Fig 1.
Biochemical characterization of purified influenza polymerase proteins.
(A) Diagram showing the interactions between the PA, PB1, and PB2 subunits. (B) Coomassie staining of purified PA proteins. 1 μg of PAN (lane 1), PA (lane 2), PA/PB1 dimer (lane 3) and PA/PB1/PB2 trimer (lane 4) were analyzed by Coomassie Blue-stained SDS-PAGE. Molecular weights of protein standards are indicated on the left. (C) Western blot detection of purified proteins. 100 ng of PA, PA/PB1 dimer, and PA/PB1/PB2 trimer were subjected to SDS-PAGE and transferred to PVDF membrane. The membrane was blotted with anti-FLAG, anti-PB1 and anti-PB2 antibodies for detection of PA, PB1 and PB2 proteins respectively.
Fig 2.
RNA substrate and known influenza endonuclease inhibitors used in this study.
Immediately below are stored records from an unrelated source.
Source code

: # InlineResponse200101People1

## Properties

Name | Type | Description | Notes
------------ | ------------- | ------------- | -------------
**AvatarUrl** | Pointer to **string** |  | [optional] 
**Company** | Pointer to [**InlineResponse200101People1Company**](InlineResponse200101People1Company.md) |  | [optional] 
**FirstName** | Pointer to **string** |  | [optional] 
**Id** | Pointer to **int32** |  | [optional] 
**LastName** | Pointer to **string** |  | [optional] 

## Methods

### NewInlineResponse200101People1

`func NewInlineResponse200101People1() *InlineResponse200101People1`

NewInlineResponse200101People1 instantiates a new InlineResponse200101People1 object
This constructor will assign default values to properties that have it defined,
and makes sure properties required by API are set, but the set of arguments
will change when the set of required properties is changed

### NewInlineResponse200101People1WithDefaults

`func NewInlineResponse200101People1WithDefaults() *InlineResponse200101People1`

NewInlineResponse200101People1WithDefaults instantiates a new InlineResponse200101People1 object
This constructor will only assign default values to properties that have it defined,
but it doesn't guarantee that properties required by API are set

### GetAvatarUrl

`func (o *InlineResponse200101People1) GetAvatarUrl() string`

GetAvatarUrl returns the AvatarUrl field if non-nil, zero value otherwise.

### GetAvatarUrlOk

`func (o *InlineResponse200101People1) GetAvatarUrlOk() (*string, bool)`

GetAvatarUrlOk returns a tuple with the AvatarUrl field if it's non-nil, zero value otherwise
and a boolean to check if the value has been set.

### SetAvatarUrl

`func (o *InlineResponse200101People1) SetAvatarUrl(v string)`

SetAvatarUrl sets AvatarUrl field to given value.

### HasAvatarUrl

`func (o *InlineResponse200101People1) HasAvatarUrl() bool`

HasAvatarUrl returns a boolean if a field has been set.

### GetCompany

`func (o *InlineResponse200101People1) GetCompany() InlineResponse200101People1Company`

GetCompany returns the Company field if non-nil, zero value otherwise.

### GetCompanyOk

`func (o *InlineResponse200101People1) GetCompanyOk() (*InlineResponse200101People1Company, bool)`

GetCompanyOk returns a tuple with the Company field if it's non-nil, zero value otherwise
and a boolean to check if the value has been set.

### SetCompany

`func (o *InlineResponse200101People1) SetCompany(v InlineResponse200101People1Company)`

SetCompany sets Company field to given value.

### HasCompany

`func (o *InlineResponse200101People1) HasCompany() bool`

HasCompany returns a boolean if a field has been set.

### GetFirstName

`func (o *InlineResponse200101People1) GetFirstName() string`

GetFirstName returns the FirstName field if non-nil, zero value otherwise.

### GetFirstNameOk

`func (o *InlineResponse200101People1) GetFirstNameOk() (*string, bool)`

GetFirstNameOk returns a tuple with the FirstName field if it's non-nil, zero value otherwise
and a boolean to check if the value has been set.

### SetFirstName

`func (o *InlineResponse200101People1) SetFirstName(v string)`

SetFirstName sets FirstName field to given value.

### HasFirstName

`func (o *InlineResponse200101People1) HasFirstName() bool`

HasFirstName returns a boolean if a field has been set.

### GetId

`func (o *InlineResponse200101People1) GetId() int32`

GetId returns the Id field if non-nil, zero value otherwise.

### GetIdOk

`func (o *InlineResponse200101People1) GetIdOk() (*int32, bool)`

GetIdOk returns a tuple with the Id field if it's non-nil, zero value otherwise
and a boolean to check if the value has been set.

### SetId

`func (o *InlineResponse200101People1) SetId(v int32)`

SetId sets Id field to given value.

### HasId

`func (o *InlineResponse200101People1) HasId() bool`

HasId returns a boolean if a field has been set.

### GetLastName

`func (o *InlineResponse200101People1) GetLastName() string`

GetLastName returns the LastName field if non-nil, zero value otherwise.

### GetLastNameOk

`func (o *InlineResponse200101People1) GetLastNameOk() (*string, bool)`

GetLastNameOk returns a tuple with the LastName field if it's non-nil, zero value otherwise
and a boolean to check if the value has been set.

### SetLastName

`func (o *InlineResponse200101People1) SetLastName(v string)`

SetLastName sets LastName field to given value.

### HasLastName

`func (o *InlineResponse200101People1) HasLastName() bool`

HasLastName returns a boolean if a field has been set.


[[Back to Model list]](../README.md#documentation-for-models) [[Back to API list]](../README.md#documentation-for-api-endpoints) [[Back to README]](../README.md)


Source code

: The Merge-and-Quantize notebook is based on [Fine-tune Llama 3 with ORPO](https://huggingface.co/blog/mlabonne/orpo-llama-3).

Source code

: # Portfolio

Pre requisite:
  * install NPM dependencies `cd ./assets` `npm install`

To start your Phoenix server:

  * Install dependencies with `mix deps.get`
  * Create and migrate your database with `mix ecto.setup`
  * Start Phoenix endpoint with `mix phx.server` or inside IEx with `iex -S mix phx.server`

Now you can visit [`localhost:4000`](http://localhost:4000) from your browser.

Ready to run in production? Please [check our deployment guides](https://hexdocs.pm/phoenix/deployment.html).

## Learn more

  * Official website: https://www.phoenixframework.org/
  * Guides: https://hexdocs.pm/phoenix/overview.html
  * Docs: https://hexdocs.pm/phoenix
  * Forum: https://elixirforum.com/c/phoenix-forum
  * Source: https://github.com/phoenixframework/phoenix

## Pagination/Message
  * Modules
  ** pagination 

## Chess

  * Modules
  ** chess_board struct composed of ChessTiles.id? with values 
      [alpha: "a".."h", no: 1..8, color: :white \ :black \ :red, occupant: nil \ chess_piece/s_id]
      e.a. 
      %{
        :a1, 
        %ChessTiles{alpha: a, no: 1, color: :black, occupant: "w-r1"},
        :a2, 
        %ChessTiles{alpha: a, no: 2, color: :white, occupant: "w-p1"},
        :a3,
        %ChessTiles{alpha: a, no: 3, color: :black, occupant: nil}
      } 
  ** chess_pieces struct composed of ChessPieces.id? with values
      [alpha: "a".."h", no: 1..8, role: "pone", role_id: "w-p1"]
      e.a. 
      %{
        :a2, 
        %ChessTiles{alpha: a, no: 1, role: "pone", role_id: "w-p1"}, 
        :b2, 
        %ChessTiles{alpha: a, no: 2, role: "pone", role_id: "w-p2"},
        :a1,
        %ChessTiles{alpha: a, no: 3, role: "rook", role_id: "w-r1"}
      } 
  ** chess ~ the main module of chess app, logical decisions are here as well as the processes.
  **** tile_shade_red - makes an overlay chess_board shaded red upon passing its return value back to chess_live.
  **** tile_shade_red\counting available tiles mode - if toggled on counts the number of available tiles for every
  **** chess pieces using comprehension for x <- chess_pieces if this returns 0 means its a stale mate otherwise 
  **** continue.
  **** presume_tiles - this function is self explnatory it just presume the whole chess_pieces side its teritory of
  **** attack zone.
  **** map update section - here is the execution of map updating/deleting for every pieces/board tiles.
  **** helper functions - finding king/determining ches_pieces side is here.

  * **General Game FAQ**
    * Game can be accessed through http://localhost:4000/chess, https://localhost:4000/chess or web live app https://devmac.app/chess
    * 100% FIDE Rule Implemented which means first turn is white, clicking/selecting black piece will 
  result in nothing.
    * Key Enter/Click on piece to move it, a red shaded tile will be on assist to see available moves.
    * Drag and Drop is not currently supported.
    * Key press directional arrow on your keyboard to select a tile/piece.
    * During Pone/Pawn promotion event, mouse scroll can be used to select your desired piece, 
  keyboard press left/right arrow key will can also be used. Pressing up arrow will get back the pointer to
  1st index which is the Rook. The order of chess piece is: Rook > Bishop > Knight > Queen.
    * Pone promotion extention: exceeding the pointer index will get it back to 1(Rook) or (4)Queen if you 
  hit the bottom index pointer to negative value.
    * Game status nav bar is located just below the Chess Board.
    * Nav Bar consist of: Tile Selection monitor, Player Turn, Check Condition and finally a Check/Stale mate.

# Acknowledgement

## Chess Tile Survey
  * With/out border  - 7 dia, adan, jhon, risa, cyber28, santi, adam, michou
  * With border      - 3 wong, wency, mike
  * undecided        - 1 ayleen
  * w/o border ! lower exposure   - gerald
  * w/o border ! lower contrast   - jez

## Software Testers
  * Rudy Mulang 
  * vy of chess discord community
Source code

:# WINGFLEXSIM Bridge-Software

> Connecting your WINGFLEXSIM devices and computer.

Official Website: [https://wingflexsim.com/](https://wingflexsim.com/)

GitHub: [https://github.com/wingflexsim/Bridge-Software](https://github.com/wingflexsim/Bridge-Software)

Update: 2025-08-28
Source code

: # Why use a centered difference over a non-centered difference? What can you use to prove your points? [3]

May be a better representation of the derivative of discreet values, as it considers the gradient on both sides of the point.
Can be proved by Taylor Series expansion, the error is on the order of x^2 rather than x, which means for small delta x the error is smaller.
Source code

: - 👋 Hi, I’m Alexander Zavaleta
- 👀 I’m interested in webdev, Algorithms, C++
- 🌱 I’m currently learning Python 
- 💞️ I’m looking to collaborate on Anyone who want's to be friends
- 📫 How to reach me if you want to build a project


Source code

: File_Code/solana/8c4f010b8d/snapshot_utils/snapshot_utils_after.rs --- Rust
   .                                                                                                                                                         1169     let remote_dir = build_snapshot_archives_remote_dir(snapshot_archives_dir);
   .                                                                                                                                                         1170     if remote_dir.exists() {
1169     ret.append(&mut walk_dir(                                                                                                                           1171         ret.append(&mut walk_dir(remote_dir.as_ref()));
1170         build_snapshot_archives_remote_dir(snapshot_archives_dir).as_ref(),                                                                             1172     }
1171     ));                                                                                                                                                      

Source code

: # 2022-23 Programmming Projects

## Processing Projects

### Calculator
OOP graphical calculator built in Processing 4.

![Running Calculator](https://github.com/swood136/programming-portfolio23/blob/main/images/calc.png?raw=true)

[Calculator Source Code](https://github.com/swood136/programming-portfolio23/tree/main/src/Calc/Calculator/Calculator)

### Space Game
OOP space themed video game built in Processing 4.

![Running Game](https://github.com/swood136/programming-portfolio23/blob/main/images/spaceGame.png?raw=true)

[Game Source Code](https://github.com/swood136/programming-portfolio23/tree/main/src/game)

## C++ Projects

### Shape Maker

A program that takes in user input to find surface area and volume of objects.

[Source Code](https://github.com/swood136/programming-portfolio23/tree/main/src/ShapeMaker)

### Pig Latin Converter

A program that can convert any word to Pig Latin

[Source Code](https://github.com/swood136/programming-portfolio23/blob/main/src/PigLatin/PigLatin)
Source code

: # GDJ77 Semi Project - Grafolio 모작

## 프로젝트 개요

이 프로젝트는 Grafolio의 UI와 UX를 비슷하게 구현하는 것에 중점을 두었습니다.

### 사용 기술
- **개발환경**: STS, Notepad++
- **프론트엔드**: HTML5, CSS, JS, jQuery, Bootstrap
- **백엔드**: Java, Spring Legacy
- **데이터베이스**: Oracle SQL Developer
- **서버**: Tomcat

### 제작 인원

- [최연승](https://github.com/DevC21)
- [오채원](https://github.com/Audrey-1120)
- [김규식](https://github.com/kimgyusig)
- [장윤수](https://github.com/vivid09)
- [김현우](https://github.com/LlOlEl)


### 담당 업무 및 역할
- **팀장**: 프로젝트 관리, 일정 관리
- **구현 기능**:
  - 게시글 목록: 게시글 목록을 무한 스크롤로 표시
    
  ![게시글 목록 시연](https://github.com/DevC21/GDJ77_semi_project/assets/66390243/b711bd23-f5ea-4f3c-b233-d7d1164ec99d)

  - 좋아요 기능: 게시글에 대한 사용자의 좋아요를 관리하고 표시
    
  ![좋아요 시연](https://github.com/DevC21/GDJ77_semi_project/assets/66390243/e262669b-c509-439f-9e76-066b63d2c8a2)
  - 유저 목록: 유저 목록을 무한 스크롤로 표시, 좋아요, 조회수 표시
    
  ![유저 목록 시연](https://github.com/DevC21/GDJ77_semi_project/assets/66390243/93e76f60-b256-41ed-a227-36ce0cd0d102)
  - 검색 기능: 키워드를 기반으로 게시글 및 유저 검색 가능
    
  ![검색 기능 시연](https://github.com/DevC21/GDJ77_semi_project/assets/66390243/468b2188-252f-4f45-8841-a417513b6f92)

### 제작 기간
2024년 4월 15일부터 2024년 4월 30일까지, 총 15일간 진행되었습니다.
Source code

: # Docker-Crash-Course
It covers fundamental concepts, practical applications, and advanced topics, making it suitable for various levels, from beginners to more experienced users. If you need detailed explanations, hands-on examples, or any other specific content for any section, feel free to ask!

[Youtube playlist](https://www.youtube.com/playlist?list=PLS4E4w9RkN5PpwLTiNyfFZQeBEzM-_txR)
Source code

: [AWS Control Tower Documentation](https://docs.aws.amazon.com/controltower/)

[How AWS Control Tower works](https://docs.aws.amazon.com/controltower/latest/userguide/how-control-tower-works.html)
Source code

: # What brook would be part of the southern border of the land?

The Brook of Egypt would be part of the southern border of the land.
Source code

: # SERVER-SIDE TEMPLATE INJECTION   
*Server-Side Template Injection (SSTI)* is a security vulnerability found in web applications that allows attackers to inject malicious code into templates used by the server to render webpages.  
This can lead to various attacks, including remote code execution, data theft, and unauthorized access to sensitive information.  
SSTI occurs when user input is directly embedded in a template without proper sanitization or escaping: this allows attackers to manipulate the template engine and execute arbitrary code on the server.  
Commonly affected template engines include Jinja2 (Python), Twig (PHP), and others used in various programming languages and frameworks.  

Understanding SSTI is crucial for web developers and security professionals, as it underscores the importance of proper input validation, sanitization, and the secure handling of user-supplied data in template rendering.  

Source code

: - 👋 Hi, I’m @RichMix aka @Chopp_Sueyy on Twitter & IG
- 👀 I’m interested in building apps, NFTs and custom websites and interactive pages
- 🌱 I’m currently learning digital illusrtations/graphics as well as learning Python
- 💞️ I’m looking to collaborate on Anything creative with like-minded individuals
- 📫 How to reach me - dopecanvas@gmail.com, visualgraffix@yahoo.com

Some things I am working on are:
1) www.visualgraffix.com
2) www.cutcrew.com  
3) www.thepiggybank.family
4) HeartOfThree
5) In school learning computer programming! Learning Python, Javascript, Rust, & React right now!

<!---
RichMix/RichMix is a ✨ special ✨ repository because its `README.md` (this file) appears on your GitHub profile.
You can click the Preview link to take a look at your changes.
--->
(A) Sequence of the RNA-FRET substrate with FAM fluorophore and Dabcyl quencher; (B) Structures and systematic names of compounds A and B tested in IC50 assays.
Fig 3.
Biophysical characterization of purified influenza polymerase proteins.
(A) Analytical ultracentrifugation analysis of purified proteins. For PA, PA/PB1 dimer and PA/PB1/PB2 trimer, analytical ultracentrifugation was performed in a buffer containing 25 mM HEPES (pH 7.6), 300 mM NaCl, 5% glycerol, 0.5 mM TCEP, and 0.01% C12E8. Sedimentation velocity analysis was performed at 42,000 rpm. Representative traces for each protein are shown. (B-D) SEC-MALS analysis of purified PA (B) PA/PB1 (C), and PA/PB1/PB2 in the presence (black) or absence (green) of detergent during SEC purification (D). The normalized UV absorbance trace (280 nm) is plotted on the left axis. The horizontal gray lines correspond to the calculated mass by SEC-MALS (right axis).
Fig 4.
Enzymatic characterization of purified proteins.
(A) The endonuclease activity of PA/PB1/PB2 trimer as a function of time and increasing protein concentration. Dilutions of the trimer were prepared in buffer containing 50 mM HEPES (pH 7.5), 100 mM KCl, 1 mM DTT, and 1 mM MnCl2. Reactions were initiated with 1 μM RNA-FRET substrate at room temperature and fluorescence was measured with excitation at 495 nm and emission at 516 nm at 30 second intervals. (B) Different endonuclease activity of the PA/PB1/PB2 trimer in the presence of manganese or magnesium. Dilutions of the trimer were prepared and assayed as described previously using either 1 mM MnCl2 or 5 mM MgCl2. The average reaction rates were calculated from the linear portion of each curve over a 30-minute reaction time and plotted as a function of the trimer enzyme concentration. (C) Determination of kcat for the endonuclease activity of the PA/PB1/PB2 trimer and binding affinity (Km) for the RNA-FRET substrate. 10 nM PA/PB1/Pb2 was incubated in a buffer containing 1 mM MnCl2 as described previously. Two-fold serial dilutions of the RNA-FRET probe from 1 μM were prepared in buffer containing DMSO to 5% final reaction volume. Reactions were initiated with RNA dilutions at room temperature and fluorescence emission was monitored with excitation 495 nm and emission at 516 nm at 30 second intervals. Average rates were calculated from the linear portion of each curve and plotted as a function of RNA concentration. Total hydrolysis of the substrate was achieved by incubation for 10 minutes with 10 U/mL RNAse I and used to generate a standard curve used in the calculation of kcat. The Km and kcat values obtained were 150 ± 11 nM and (1.4 ± 0.2) x 10-3s-1, respectively.
Fig 5.
Inhibition of PA/PB1/PB2 trimer activity by influenza A endonuclease inhibitors.
5 nM trimer was pre-incubated for 15 minutes with three fold serial dilutions of compound A (A) or compound B (B) from 1000–2000 nM at room temperature in a buffer containing 50 mM HEPES (pH 7.5), 100 mM KCl, 1 mM DTT, 1 mM MnCl2, and DMSO (2% v/v). Reactions were initiated by addition of 200 nM RNA-FRET substrate and monitored as described above. Average reaction rates were calculated over the 30-minute reaction time. IC50 curves were fitted with a four parameter dose response with variable slope equation (GraphPad Prism 6).